──────── Available data
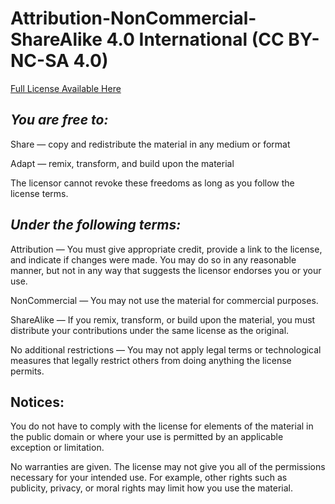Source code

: # Attribution-NonCommercial-ShareAlike 4.0 International (CC BY-NC-SA 4.0)

[Full License Available Here](https://creativecommons.org/licenses/by-nc-sa/4.0/legalcode)

## *You are free to:*

Share — copy and redistribute the material in any medium or format

Adapt — remix, transform, and build upon the material

The licensor cannot revoke these freedoms as long as you follow the license terms.

## *Under the following terms:*

Attribution — You must give appropriate credit, provide a link to the license, and
indicate if changes were made. You may do so in any reasonable manner, but not in
any way that suggests the licensor endorses you or your use.

NonCommercial — You may not use the material for commercial purposes.

ShareAlike — If you remix, transform, or build upon the material, you must
distribute your contributions under the same license as the original.

No additional restrictions — You may not apply legal terms or technological measures
that legally restrict others from doing anything the license permits.

## Notices:

You do not have to comply with the license for elements of the material in the public
domain or where your use is permitted by an applicable exception or limitation.

No warranties are given. The license may not give you all of the permissions necessary
for your intended use. For example, other rights such as publicity, privacy, or moral 
rights may limit how you use the material.
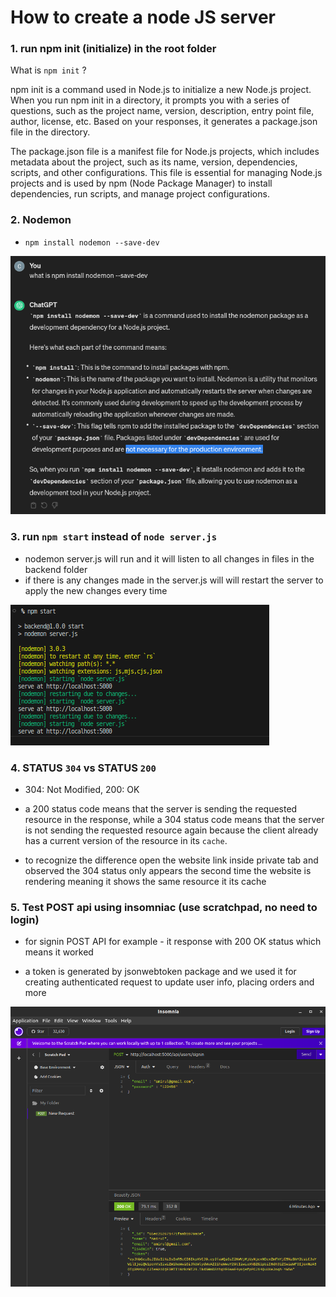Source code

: # How to create a node JS server

### 1. run npm init (initialize) in the root folder

What is `npm init` ?

npm init is a command used in Node.js to initialize a new Node.js project. When you run npm init in a directory, it prompts you with a series of questions, such as the project name, version, description, entry point file, author, license, etc. Based on your responses, it generates a package.json file in the directory.

The package.json file is a manifest file for Node.js projects, which includes metadata about the project, such as its name, version, dependencies, scripts, and other configurations. This file is essential for managing Node.js projects and is used by npm (Node Package Manager) to install dependencies, run scripts, and manage project configurations.

### 2. Nodemon

- `npm install nodemon --save-dev`

![alt text](nodemon.png)

### 3. run `npm start` instead of `node server.js`

- nodemon server.js will run and it will listen to all changes in files in the backend folder
- if there is any changes made in the server.js will will restart the server to apply the new changes every time

![alt text](nodemon_restart.png)

### 4. STATUS `304` vs STATUS `200`

- 304: Not Modified, 200: OK

- a 200 status code means that the server is sending the requested resource in the response, while a 304 status code means that the server is not sending the requested resource again because the client already has a current version of the resource in its `cache`.

- to recognize the difference open the website link inside private tab and observed the 304 status only appears the second time the website is rendering meaning it shows the same resource it its cache

### 5. Test POST api using insomniac (use scratchpad, no need to login)

- for signin POST API for example - it response with 200 OK status which means it worked

- a token is generated by jsonwebtoken package and we used it for creating authenticated request to update user info, placing orders and more

![alt text](insomniac.png)
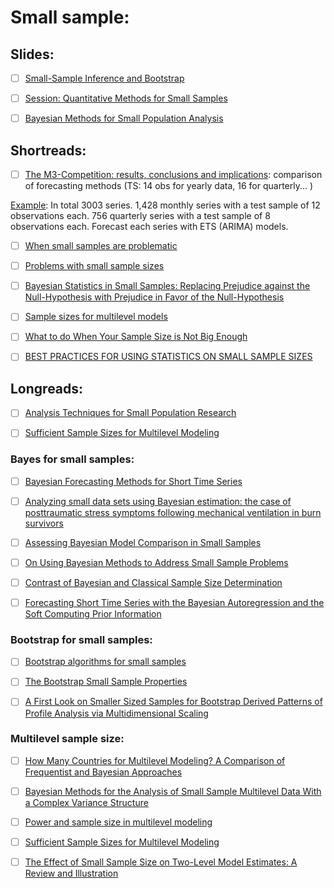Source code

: # Small sample:


## Slides:

- [ ] [Small-Sample Inference and Bootstrap ](https://ocw.mit.edu/courses/sloan-school-of-management/15-450-analytics-of-finance-fall-2010/lecture-notes/MIT15_450F10_lec09.pdf )


- [ ] [Session: Quantitative Methods for Small Samples](http://www.greo.ca/en/greo-resource/resources/Documents/Bondy-Quantitative-Methods-for-Small-Samples-.pdf)

- [ ] [Bayesian Methods for Small Population Analysis](https://sites.nationalacademies.org/cs/groups/dbassesite/documents/webpage/dbasse_184766.pdf)



## Shortreads:

- [ ] [The M3-Competition: results, conclusions and implications](https://pdfs.semanticscholar.org/8461/b79f9747a0caee85522c49bd4655c64e10fb.pdf): comparison of forecasting methods (TS: 14 obs for yearly data, 16 for quarterly... ) 

[Example](https://forecasters.org/wp-content/uploads/gravity_forms/7-2a51b93047891f1ec3608bdbd77ca58d/2014/07/Athanasopoulos_George_ISF2014.pdf): In total 3003 series.
1,428 monthly series with a test sample of
12 observations each.
756 quarterly series with a test sample of
8 observations each. Forecast each series with ETS (ARIMA)
models. 

- [ ] [When small samples are problematic](http://eiko-fried.com/small-samples-can-be-inherently-problematic/) 

- [ ] [Problems with small sample sizes](https://garstats.wordpress.com/2017/02/04/small-sample-sizes/amp/)


- [ ] [Bayesian Statistics in Small Samples: Replacing Prejudice against the Null-Hypothesis with Prejudice in Favor of the Null-Hypothesis](https://replicationindex.wordpress.com/2015/02/02/bayesian-statistics-in-small-samples-replacing-prejudice-against-the-null-hypothesis-with-prejudice-in-favor-of-the-null-hypothesis/amp/)

- [ ] [Sample sizes for multilevel models](http://www.bristol.ac.uk/cmm/learning/multilevel-models/samples.html)


- [ ] [What to do When Your Sample Size is Not Big Enough](http://www.statisticssolutions.com/what-to-do-when-your-sample-size-is-not-big-enough/)

- [ ] [BEST PRACTICES FOR USING STATISTICS ON SMALL SAMPLE SIZES](https://measuringu.com/small-n/)


## Longreads:

- [ ] [Analysis Techniques for Small Population Research](https://www.nap.edu/read/25112/chapter/8)

- [ ] [Sufficient Sample Sizes for Multilevel Modeling](http://www.joophox.net/publist/methodology05.pdf)


### Bayes for small samples:

- [ ] [Bayesian Forecasting Methods for Short Time Series ](http://allman.rhon.itam.mx/~mendoza/Foresight.pdf)

- [ ] [Analyzing small data sets using Bayesian estimation: the case of posttraumatic stress symptoms following mechanical ventilation in burn survivors](https://www.ncbi.nlm.nih.gov/pmc/articles/PMC4357639/)

- [ ] [Assessing Bayesian Model Comparison in Small Samples](https://www.dallasfed.org/~/media/documents/institute/wpapers/2014/0189.pdf)

- [ ] [On Using Bayesian Methods to Address Small Sample Problems](https://www.tandfonline.com/doi/abs/10.1080/10705511.2016.1186549?src=recsys&journalCode=hsem20)
 
- [ ] [Contrast of Bayesian and Classical Sample Size Determination](https://digitalcommons.wayne.edu/cgi/viewcontent.cgi?article=1982&context=jmasm)

- [ ] [Forecasting Short Time Series with the Bayesian Autoregression and the Soft Computing Prior Information](https://link.springer.com/chapter/10.1007/978-3-319-10765-3_10)



### Bootstrap for small samples:

- [ ] [Bootstrap algorithms for small samples](https://www.sciencedirect.com/science/article/pii/0378375891900135)

- [ ] [The Bootstrap Small Sample Properties](http://faculty.washington.edu/fscholz/Reports/bootstrap-report.pdf)


- [ ] [A First Look on Smaller Sized Samples for Bootstrap Derived Patterns of Profile Analysis via Multidimensional Scaling](http://ibmi.mf.uni-lj.si/mz/2013/no-1/Bratkovic2013.pdf)




### Multilevel sample size: 

- [ ] [How Many Countries for Multilevel Modeling? A Comparison of Frequentist and Bayesian Approaches](https://onlinelibrary.wiley.com/doi/abs/10.1111/ajps.12001)

- [ ] [Bayesian Methods for the Analysis of Small Sample Multilevel Data With a Complex Variance Structure](https://www.researchgate.net/publication/233410117_Bayesian_Methods_for_the_Analysis_of_Small_Sample_Multilevel_Data_With_a_Complex_Variance_Structure)

- [ ] [Power and sample size in multilevel modeling](http://www.stats.ox.ac.uk/~snijders/PowerSampleSizeMultilevel.pdf)

- [ ] [Sufficient Sample Sizes for Multilevel Modeling](http://joophox.net/publist/methodology05.pdf)

- [ ] [The Effect of Small Sample Size on Two-Level Model Estimates: A Review and Illustration](https://link.springer.com/article/10.1007%2Fs10648-014-9287-x)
────────────────
Exercise |
Line by line, write out the records above exactly, skipping the pictures.

Task result |
Source code

: # Attribution-NonCommercial-ShareAlike 4.0 International (CC BY-NC-SA 4.0)

[Full License Available Here](https://creativecommons.org/licenses/by-nc-sa/4.0/legalcode)

## *You are free to:*

Share — copy and redistribute the material in any medium or format

Adapt — remix, transform, and build upon the material

The licensor cannot revoke these freedoms as long as you follow the license terms.

## *Under the following terms:*

Attribution — You must give appropriate credit, provide a link to the license, and
indicate if changes were made. You may do so in any reasonable manner, but not in
any way that suggests the licensor endorses you or your use.

NonCommercial — You may not use the material for commercial purposes.

ShareAlike — If you remix, transform, or build upon the material, you must
distribute your contributions under the same license as the original.

No additional restrictions — You may not apply legal terms or technological measures
that legally restrict others from doing anything the license permits.

## Notices:

You do not have to comply with the license for elements of the material in the public
domain or where your use is permitted by an applicable exception or limitation.

No warranties are given. The license may not give you all of the permissions necessary
for your intended use. For example, other rights such as publicity, privacy, or moral 
rights may limit how you use the material.
Source code

: # How to create a node JS server

### 1. run npm init (initialize) in the root folder

What is `npm init` ?

npm init is a command used in Node.js to initialize a new Node.js project. When you run npm init in a directory, it prompts you with a series of questions, such as the project name, version, description, entry point file, author, license, etc. Based on your responses, it generates a package.json file in the directory.

The package.json file is a manifest file for Node.js projects, which includes metadata about the project, such as its name, version, dependencies, scripts, and other configurations. This file is essential for managing Node.js projects and is used by npm (Node Package Manager) to install dependencies, run scripts, and manage project configurations.

### 2. Nodemon

- `npm install nodemon --save-dev`

![alt text](nodemon.png)

### 3. run `npm start` instead of `node server.js`

- nodemon server.js will run and it will listen to all changes in files in the backend folder
- if there is any changes made in the server.js will will restart the server to apply the new changes every time

![alt text](nodemon_restart.png)

### 4. STATUS `304` vs STATUS `200`

- 304: Not Modified, 200: OK

- a 200 status code means that the server is sending the requested resource in the response, while a 304 status code means that the server is not sending the requested resource again because the client already has a current version of the resource in its `cache`.

- to recognize the difference open the website link inside private tab and observed the 304 status only appears the second time the website is rendering meaning it shows the same resource it its cache

### 5. Test POST api using insomniac (use scratchpad, no need to login)

- for signin POST API for example - it response with 200 OK status which means it worked

- a token is generated by jsonwebtoken package and we used it for creating authenticated request to update user info, placing orders and more

![alt text](insomniac.png)
Source code

: # Small sample:


## Slides:

- [ ] [Small-Sample Inference and Bootstrap ](https://ocw.mit.edu/courses/sloan-school-of-management/15-450-analytics-of-finance-fall-2010/lecture-notes/MIT15_450F10_lec09.pdf )


- [ ] [Session: Quantitative Methods for Small Samples](http://www.greo.ca/en/greo-resource/resources/Documents/Bondy-Quantitative-Methods-for-Small-Samples-.pdf)

- [ ] [Bayesian Methods for Small Population Analysis](https://sites.nationalacademies.org/cs/groups/dbassesite/documents/webpage/dbasse_184766.pdf)



## Shortreads:

- [ ] [The M3-Competition: results, conclusions and implications](https://pdfs.semanticscholar.org/8461/b79f9747a0caee85522c49bd4655c64e10fb.pdf): comparison of forecasting methods (TS: 14 obs for yearly data, 16 for quarterly... ) 

[Example](https://forecasters.org/wp-content/uploads/gravity_forms/7-2a51b93047891f1ec3608bdbd77ca58d/2014/07/Athanasopoulos_George_ISF2014.pdf): In total 3003 series.
1,428 monthly series with a test sample of
12 observations each.
756 quarterly series with a test sample of
8 observations each. Forecast each series with ETS (ARIMA)
models. 

- [ ] [When small samples are problematic](http://eiko-fried.com/small-samples-can-be-inherently-problematic/) 

- [ ] [Problems with small sample sizes](https://garstats.wordpress.com/2017/02/04/small-sample-sizes/amp/)


- [ ] [Bayesian Statistics in Small Samples: Replacing Prejudice against the Null-Hypothesis with Prejudice in Favor of the Null-Hypothesis](https://replicationindex.wordpress.com/2015/02/02/bayesian-statistics-in-small-samples-replacing-prejudice-against-the-null-hypothesis-with-prejudice-in-favor-of-the-null-hypothesis/amp/)

- [ ] [Sample sizes for multilevel models](http://www.bristol.ac.uk/cmm/learning/multilevel-models/samples.html)


- [ ] [What to do When Your Sample Size is Not Big Enough](http://www.statisticssolutions.com/what-to-do-when-your-sample-size-is-not-big-enough/)

- [ ] [BEST PRACTICES FOR USING STATISTICS ON SMALL SAMPLE SIZES](https://measuringu.com/small-n/)


## Longreads:

- [ ] [Analysis Techniques for Small Population Research](https://www.nap.edu/read/25112/chapter/8)

- [ ] [Sufficient Sample Sizes for Multilevel Modeling](http://www.joophox.net/publist/methodology05.pdf)


### Bayes for small samples:

- [ ] [Bayesian Forecasting Methods for Short Time Series ](http://allman.rhon.itam.mx/~mendoza/Foresight.pdf)

- [ ] [Analyzing small data sets using Bayesian estimation: the case of posttraumatic stress symptoms following mechanical ventilation in burn survivors](https://www.ncbi.nlm.nih.gov/pmc/articles/PMC4357639/)

- [ ] [Assessing Bayesian Model Comparison in Small Samples](https://www.dallasfed.org/~/media/documents/institute/wpapers/2014/0189.pdf)

- [ ] [On Using Bayesian Methods to Address Small Sample Problems](https://www.tandfonline.com/doi/abs/10.1080/10705511.2016.1186549?src=recsys&journalCode=hsem20)
 
- [ ] [Contrast of Bayesian and Classical Sample Size Determination](https://digitalcommons.wayne.edu/cgi/viewcontent.cgi?article=1982&context=jmasm)

- [ ] [Forecasting Short Time Series with the Bayesian Autoregression and the Soft Computing Prior Information](https://link.springer.com/chapter/10.1007/978-3-319-10765-3_10)



### Bootstrap for small samples:

- [ ] [Bootstrap algorithms for small samples](https://www.sciencedirect.com/science/article/pii/0378375891900135)

- [ ] [The Bootstrap Small Sample Properties](http://faculty.washington.edu/fscholz/Reports/bootstrap-report.pdf)


- [ ] [A First Look on Smaller Sized Samples for Bootstrap Derived Patterns of Profile Analysis via Multidimensional Scaling](http://ibmi.mf.uni-lj.si/mz/2013/no-1/Bratkovic2013.pdf)




### Multilevel sample size: 

- [ ] [How Many Countries for Multilevel Modeling? A Comparison of Frequentist and Bayesian Approaches](https://onlinelibrary.wiley.com/doi/abs/10.1111/ajps.12001)

- [ ] [Bayesian Methods for the Analysis of Small Sample Multilevel Data With a Complex Variance Structure](https://www.researchgate.net/publication/233410117_Bayesian_Methods_for_the_Analysis_of_Small_Sample_Multilevel_Data_With_a_Complex_Variance_Structure)

- [ ] [Power and sample size in multilevel modeling](http://www.stats.ox.ac.uk/~snijders/PowerSampleSizeMultilevel.pdf)

- [ ] [Sufficient Sample Sizes for Multilevel Modeling](http://joophox.net/publist/methodology05.pdf)

- [ ] [The Effect of Small Sample Size on Two-Level Model Estimates: A Review and Illustration](https://link.springer.com/article/10.1007%2Fs10648-014-9287-x)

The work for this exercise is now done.